Collected data:
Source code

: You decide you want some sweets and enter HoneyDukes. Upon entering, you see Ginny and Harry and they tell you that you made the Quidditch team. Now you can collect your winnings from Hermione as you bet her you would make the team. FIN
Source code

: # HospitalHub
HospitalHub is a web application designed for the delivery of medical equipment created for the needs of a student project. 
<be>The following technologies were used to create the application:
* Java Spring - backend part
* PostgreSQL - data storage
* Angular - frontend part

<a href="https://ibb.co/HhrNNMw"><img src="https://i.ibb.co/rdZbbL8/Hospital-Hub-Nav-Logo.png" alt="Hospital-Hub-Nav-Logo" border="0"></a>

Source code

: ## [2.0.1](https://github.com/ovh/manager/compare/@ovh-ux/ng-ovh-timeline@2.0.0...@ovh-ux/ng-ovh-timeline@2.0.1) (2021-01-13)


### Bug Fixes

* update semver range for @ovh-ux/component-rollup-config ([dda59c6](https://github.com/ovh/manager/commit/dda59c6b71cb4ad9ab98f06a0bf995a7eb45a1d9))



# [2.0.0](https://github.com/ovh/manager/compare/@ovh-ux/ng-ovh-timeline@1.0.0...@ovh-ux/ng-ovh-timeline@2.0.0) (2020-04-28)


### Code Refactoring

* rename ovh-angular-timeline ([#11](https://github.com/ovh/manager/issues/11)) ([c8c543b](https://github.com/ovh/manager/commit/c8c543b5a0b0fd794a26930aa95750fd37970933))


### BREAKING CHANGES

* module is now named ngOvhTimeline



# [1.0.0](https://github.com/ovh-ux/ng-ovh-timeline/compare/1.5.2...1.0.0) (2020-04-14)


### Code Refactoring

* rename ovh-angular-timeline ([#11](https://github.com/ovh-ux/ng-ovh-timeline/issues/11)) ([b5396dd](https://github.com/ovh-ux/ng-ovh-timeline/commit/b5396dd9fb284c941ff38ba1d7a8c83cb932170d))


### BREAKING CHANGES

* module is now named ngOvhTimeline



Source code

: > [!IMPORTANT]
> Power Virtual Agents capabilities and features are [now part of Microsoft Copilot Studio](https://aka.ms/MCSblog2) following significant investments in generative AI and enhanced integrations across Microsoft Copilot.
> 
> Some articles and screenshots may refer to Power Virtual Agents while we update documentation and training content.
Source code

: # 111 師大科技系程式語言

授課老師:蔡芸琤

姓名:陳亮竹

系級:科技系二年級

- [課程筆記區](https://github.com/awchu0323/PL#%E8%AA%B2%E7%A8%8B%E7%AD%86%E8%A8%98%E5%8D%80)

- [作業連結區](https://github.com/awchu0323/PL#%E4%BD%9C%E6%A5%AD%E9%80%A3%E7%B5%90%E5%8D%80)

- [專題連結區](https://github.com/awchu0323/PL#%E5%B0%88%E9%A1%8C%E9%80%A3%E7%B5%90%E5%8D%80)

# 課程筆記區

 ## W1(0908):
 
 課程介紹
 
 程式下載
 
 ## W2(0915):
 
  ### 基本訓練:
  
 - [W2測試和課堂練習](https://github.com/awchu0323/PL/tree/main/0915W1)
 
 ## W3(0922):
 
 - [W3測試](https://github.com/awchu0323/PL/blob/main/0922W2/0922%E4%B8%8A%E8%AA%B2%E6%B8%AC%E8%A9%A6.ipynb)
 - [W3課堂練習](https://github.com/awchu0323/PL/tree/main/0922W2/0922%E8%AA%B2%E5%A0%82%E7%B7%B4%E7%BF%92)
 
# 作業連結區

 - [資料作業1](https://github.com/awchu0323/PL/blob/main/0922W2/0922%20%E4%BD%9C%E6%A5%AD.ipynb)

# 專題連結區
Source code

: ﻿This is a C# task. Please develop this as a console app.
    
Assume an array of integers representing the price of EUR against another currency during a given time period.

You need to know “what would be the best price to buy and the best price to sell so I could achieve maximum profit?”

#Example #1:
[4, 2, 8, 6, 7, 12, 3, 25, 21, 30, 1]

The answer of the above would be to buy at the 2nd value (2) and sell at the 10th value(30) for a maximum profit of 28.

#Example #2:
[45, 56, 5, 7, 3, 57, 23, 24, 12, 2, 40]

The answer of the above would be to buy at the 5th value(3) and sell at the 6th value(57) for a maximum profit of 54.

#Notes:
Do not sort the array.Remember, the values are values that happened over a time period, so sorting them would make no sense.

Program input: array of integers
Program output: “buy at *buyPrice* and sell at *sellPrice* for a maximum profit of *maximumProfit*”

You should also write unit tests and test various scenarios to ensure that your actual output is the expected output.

ABOUT THIS EXERCISE: Extract, please, the lines from the start of the entries above through the one with "HospitalHub is a", both included, reproducing each exactly and adding nothing.

EXERCISE ANSWER:
Source code

: You decide you want some sweets and enter HoneyDukes. Upon entering, you see Ginny and Harry and they tell you that you made the Quidditch team. Now you can collect your winnings from Hermione as you bet her you would make the team. FIN
Source code

: # HospitalHub
HospitalHub is a web application designed for the delivery of medical equipment created for the needs of a student project. 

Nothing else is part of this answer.